People are starting to be affected by the changes so I thought a review might be helpful.

The Housing Assistance Tax Act of 2008 changed the rules around capital gain exclusions for homeowners.

The qualification for the exclusion remains untouched.

  • You must meet the ownership test (2 of last 5 years)
  • You must meet the use test (2 of last 5 years)
  • And you can’t have used the exclusion in the last two years.

And the maximum amounts of the exclusion remain untouched: $250K single, $500K married.

What has changed is what amount of the gain gets to make use of this exclusion.

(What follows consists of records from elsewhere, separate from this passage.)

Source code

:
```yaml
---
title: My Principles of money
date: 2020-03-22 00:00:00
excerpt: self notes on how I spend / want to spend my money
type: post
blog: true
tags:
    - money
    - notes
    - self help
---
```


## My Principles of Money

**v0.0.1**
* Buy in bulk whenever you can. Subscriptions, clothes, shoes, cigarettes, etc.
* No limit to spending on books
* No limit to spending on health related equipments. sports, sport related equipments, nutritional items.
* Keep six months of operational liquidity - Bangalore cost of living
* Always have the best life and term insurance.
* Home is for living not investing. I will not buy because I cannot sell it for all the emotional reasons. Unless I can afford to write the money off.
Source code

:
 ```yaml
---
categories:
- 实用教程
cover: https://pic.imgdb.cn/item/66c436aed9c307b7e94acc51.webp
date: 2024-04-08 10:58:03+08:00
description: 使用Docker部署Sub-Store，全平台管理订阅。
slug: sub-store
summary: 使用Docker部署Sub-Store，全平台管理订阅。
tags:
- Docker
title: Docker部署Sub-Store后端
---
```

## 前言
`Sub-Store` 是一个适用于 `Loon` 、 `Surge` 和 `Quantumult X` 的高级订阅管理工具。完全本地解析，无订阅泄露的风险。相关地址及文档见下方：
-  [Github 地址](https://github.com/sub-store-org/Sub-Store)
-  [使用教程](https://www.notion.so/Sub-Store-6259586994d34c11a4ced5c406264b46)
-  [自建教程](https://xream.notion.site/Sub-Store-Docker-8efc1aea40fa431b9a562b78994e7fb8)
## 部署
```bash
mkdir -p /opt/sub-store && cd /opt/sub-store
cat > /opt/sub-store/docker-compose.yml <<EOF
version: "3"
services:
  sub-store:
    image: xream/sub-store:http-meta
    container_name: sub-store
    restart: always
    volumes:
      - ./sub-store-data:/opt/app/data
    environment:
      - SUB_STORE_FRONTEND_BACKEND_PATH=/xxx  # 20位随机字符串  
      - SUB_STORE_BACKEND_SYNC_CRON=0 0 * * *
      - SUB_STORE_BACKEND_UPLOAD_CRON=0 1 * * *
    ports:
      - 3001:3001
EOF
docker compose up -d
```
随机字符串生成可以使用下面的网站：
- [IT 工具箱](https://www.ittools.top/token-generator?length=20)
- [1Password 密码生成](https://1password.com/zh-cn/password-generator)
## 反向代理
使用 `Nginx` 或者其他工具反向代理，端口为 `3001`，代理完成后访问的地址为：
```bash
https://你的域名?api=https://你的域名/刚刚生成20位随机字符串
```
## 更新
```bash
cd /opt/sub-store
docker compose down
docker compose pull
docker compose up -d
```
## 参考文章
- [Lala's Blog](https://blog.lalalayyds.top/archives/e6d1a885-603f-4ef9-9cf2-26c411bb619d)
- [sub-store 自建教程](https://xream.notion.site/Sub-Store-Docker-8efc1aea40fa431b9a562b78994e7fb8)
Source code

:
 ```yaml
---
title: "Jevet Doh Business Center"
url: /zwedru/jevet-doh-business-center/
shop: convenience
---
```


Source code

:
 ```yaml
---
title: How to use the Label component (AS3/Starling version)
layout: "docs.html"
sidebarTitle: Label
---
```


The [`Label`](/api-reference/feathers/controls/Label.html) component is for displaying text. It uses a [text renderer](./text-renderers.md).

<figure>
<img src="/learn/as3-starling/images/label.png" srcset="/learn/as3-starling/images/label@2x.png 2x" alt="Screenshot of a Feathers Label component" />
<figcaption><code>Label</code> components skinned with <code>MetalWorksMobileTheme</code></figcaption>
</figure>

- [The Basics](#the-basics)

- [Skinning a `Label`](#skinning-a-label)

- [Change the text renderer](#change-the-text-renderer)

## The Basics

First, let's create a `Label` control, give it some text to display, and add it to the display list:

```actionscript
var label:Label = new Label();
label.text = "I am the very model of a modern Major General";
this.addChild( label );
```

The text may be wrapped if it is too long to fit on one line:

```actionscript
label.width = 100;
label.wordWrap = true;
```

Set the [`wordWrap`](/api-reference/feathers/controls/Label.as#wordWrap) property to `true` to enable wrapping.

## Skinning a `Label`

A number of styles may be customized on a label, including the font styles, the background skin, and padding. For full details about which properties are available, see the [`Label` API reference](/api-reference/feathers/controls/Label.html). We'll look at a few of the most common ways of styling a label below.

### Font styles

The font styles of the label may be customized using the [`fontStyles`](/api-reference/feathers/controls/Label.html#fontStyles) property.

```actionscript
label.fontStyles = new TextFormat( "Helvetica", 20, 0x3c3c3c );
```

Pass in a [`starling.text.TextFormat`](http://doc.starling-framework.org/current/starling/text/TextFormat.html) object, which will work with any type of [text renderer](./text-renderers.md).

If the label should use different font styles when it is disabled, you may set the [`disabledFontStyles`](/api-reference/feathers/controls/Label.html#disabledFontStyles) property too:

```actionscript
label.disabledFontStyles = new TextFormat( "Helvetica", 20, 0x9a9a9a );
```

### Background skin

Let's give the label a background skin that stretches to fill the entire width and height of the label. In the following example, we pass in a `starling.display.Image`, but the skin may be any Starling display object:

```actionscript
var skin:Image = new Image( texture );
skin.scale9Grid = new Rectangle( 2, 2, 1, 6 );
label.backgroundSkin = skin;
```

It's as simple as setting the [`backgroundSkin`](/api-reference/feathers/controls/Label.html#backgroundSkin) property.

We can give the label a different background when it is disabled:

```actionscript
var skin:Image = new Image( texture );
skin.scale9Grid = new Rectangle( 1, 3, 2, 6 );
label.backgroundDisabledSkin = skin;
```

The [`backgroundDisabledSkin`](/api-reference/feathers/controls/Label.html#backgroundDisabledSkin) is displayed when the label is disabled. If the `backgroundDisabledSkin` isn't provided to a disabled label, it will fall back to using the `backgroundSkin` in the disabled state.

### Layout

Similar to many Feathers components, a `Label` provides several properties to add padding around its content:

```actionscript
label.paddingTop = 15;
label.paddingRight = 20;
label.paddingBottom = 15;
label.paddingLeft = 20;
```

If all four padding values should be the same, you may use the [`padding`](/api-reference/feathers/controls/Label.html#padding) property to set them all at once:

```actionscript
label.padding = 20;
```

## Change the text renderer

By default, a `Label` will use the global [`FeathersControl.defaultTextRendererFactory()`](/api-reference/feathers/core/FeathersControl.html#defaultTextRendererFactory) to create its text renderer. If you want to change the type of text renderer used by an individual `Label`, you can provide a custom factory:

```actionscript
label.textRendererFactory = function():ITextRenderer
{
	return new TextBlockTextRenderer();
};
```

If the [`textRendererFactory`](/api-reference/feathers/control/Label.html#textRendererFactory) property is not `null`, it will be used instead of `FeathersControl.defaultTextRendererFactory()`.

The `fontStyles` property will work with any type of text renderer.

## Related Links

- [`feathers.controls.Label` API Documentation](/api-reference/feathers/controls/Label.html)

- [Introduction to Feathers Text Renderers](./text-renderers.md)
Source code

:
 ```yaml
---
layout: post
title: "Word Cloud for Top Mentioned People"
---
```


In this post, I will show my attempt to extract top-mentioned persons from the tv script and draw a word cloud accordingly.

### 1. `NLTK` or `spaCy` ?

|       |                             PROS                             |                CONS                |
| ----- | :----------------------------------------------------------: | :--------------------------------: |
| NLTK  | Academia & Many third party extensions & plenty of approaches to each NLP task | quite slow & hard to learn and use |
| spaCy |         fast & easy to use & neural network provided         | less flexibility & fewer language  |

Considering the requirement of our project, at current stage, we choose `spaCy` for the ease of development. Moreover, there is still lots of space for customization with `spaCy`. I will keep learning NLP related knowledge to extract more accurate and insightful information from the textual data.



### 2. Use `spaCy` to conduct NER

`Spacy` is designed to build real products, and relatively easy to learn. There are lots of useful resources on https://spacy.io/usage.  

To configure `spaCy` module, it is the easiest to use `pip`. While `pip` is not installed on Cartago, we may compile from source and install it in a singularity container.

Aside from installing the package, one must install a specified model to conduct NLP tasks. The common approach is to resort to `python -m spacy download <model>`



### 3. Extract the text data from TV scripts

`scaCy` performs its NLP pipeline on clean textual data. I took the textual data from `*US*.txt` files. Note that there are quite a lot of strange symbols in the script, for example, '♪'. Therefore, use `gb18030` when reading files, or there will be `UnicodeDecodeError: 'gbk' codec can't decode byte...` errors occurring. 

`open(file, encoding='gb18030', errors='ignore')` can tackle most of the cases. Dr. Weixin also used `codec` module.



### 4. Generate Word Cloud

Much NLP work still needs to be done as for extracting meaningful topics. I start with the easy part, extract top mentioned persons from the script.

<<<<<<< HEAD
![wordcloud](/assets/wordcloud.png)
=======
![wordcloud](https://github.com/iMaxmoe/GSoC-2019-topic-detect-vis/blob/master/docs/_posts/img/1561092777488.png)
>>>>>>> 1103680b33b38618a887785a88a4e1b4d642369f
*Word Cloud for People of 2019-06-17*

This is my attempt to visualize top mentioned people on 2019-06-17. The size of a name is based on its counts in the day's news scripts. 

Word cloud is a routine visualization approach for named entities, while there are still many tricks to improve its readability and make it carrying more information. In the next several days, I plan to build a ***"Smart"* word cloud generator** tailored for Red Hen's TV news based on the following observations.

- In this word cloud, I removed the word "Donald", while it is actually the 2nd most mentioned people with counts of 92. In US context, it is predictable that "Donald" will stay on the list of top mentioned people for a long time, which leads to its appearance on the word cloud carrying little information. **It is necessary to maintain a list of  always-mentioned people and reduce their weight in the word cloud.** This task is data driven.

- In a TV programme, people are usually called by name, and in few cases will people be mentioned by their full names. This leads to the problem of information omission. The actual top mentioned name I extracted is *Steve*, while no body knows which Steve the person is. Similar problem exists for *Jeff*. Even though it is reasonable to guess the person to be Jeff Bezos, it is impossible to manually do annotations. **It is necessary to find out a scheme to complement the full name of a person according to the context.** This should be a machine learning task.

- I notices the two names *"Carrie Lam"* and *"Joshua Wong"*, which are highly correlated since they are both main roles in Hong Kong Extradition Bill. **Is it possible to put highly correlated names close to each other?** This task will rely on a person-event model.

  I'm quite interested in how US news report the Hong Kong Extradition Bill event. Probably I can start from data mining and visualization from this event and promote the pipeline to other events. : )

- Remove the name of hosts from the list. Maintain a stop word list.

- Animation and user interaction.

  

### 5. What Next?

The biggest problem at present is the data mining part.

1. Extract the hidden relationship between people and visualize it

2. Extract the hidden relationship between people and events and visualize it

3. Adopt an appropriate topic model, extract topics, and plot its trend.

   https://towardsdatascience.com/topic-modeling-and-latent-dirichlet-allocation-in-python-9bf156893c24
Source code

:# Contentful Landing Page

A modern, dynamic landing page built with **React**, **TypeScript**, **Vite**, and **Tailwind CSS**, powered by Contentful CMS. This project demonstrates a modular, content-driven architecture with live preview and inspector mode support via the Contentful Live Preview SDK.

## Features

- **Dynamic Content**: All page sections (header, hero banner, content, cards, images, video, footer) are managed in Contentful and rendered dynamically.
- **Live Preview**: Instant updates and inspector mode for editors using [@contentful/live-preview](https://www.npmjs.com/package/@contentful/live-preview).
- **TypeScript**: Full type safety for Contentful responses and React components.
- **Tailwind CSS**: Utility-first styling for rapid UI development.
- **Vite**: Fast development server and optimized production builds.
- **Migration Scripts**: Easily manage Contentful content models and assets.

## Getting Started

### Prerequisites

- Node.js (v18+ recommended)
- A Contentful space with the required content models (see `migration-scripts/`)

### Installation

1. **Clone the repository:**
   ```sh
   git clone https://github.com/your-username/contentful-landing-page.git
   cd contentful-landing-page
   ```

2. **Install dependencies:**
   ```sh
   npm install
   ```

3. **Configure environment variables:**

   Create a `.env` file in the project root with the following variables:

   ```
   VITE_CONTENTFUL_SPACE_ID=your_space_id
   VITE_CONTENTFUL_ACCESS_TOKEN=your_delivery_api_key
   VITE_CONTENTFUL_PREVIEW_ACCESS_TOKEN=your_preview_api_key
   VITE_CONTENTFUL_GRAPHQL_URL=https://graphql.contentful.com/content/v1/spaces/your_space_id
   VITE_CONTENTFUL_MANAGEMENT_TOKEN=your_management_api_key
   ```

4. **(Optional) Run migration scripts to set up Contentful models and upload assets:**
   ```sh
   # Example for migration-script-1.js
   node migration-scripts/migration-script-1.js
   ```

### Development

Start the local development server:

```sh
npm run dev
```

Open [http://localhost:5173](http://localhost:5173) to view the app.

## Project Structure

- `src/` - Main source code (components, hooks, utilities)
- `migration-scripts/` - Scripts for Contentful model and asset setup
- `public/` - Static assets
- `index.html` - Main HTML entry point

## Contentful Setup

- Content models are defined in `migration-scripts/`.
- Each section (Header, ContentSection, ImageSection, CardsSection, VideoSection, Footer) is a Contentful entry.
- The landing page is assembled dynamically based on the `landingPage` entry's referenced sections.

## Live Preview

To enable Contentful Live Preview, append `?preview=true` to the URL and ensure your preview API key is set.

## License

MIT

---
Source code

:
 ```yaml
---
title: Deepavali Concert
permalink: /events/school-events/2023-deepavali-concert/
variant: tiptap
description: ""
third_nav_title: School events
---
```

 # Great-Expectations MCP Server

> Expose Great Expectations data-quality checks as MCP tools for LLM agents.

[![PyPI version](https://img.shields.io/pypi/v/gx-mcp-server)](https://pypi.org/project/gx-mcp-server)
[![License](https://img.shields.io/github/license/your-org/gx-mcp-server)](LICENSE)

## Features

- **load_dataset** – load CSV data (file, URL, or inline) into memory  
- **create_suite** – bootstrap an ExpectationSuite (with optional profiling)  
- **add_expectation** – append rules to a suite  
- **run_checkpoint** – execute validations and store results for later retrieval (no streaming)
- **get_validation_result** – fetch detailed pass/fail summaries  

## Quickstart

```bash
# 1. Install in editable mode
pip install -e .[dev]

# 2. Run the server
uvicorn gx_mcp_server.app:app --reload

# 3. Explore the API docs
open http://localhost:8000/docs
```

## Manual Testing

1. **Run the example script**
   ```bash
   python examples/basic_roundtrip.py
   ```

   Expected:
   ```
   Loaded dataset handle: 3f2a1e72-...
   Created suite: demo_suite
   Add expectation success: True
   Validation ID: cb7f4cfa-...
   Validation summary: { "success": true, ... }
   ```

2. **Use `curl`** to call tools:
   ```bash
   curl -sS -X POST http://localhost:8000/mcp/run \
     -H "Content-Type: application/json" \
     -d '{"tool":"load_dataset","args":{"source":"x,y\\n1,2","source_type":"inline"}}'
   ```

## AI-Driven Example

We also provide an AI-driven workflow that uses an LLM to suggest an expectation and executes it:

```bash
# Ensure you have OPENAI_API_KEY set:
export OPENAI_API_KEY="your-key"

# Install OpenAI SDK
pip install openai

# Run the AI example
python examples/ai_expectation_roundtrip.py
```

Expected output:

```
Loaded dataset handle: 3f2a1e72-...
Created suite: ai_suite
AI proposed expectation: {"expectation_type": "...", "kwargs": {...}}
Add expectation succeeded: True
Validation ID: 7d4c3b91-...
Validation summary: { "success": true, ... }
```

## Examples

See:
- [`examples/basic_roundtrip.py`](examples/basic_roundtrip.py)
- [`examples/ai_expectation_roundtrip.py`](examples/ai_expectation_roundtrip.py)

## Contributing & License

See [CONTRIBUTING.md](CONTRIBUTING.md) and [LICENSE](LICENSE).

To figure this out you need to understand qualified and non qualified use. Non qualified use is when you and your spouse are not living in the home with the following exceptions (i.e., the following constitute qualified use).

  • All periods before 2009 are considered qualified use.
  • Period from when you move out to when you sell the house
  • Absence up to two years due to job change or qualified illness
  • Absence up to 10 years if deployed for the military or US foreign service

You then take the qualified period and divide it by the total period of ownership. This is the fraction of the gain that can make use of the exemption.

Example

Bonnie buys an investment home in 2008 for $300K and rents it for 2 years. In 2010 she moves in to the home. Two years later she moves out and rents it for a year and then sells the home for $500K.

How much of a gain does she have to pay taxes on?

  • She meets the use test and ownership test.
  • Ownership period was 5 years
  • Qualified use period was: 1yr before 2009 + 2yrs living there + 1yr before sale = 4yrs

So 4/5ths of the $200K gain ($160K) can make use of the exclusion and she will need to pay capital gains tax on $40K of gains. (as a side note there would also be depreciation recapture but since that doesn’t qualify for the exemption anyway, I left it out).

Example #2

Mary and Bob bought an investment condo for $200K in 2009 and rented it for 18 years. They then lived there for two years and then sold the condo for $800K.

  • They meet the use and ownership tests
  • Ownership was 20 years
  • Qualified use period was 2 years

So 2/20ths of $600K gain ($60K) can make use of the exclusion so they will pay capital gain on $540K of gains.

Why did congress make this change? They needed some additional revenue to help pay for some of the stimulus package and they wanted to close the loophole that allowed real estate investors to move into a rental property for two years and wipe out the taxes on their gains.